Wednesday, July 1, 2009

A Recovering Gully

Eighteen years ago this was an actively eroding gully with very little vegetation. Because of the active erosion and the poor soil conditions, seeds that sprouted here didn’t live long enough to become permanently established. I wanted to stop the erosion and repopulate the site with native plants, but I wasn’t sure how that could be accomplished. As an experiment, I scattered about 50 pounds of annual ryegrass over the area. I knew that the ryegrass would grow just about anywhere, but would die out and not establish a permanent population. I hoped it would last long enough to provide some stability to the soil and would improve conditions enough that the natives could become established.

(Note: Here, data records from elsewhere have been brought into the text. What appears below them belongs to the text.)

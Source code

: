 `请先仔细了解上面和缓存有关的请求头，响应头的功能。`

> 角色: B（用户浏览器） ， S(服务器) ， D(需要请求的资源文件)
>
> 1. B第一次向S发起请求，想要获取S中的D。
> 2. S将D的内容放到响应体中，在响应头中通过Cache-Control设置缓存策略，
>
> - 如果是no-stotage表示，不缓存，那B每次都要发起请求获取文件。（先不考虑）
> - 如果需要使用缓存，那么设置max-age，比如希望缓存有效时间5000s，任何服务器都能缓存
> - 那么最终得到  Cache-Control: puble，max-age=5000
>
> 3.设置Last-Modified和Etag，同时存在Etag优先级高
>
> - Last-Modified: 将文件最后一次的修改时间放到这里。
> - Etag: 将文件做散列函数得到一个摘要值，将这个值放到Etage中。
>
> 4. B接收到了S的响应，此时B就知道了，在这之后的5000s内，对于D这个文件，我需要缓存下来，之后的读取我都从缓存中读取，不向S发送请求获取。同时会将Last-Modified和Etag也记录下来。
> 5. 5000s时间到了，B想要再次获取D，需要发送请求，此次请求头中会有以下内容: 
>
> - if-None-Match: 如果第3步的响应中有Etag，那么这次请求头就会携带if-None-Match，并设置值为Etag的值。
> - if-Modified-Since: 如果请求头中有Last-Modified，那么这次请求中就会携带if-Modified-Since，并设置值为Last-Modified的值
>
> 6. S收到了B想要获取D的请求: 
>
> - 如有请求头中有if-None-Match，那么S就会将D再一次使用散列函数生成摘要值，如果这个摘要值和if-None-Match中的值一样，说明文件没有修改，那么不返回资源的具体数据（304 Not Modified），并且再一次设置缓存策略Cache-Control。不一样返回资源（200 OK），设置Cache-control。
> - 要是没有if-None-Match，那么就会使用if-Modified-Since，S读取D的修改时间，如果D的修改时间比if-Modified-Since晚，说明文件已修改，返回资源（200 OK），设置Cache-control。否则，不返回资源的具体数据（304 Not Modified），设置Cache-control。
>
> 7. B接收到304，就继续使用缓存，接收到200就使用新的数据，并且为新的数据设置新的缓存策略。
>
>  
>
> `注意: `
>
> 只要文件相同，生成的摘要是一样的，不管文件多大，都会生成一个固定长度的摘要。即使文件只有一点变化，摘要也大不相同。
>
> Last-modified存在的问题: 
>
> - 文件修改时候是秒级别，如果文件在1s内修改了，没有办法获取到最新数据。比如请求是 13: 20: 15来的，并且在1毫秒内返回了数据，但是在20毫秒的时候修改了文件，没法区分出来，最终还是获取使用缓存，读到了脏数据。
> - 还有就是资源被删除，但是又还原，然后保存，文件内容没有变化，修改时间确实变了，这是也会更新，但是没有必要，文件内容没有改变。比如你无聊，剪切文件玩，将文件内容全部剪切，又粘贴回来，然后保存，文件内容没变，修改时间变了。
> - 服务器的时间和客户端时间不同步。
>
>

On this site, things worked perfectly. The ryegrass died after a couple of months, leaving enough root mass and dead material on the surface to allow some native grasses to become established. You can still see some bare spots, but loss of soil from this site has been nearly stopped and new plants continue to move in.

The edges of the old gully still look pretty bad. Soil gradually moves from these almost vertical areas and is caught at the base of the slope only a few feet away.

This soil movement gradually reduces the steepness of the bare slope and allows vegetation to take hold. Eventually the plants moving in from the bottom will meet those coming down from the top and soil movement will be stopped.

Plants are even colonizing the very shallow areas on and around the exposed bedrock.

Here’s an Eastern Red Cedar growing from a small crack in this piece of limestone. Its size hasn’t changed much since I first saw it. It’s like a natural bonsai.

The rare Carolina Buckthorn has found a foothold here. The shiny leaves of this plant always give it the appearance of having just been cleansed by a gentle spring rain.

These yellow flowers are a patch of Round-podded St. Johnswort, Hypericum sphaerocarpum. Populations of this plant often fluctuate greatly from year to year.

The flower is a lovely creamy yellow. Unlike the Common St.-Johnswort, the flower lacks any hint of spotting. These blooms are frequently visited by bees and butterflies.

This is the Hairy Ruellia, Ruellia humilis. It commonly grows in the hottest, driest prairie and barren areas, so it’s not strange that it should do so well in this old eroded gully.

Green Milkweed has done well in this formerly eroded gully. This is the flower in full bloom.

A closer look at the Green Milkweed flower. Like most milkweed flowers, this one is host to foraging ants.